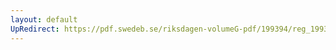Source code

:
```yaml
---
layout: default
UpRedirect: https://pdf.swedeb.se/riksdagen-volumeG-pdf/199394/reg_199394_BoU/reg_199394_BoU_0012.pdf
---
```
+ + + +
**About this exercise:** Whenever images occur above, omit them and retype each line exactly as it stands.

**Response:**
Source code

:
```yaml
---
layout: default
UpRedirect: https://pdf.swedeb.se/riksdagen-volumeG-pdf/199394/reg_199394_BoU/reg_199394_BoU_0012.pdf
---
```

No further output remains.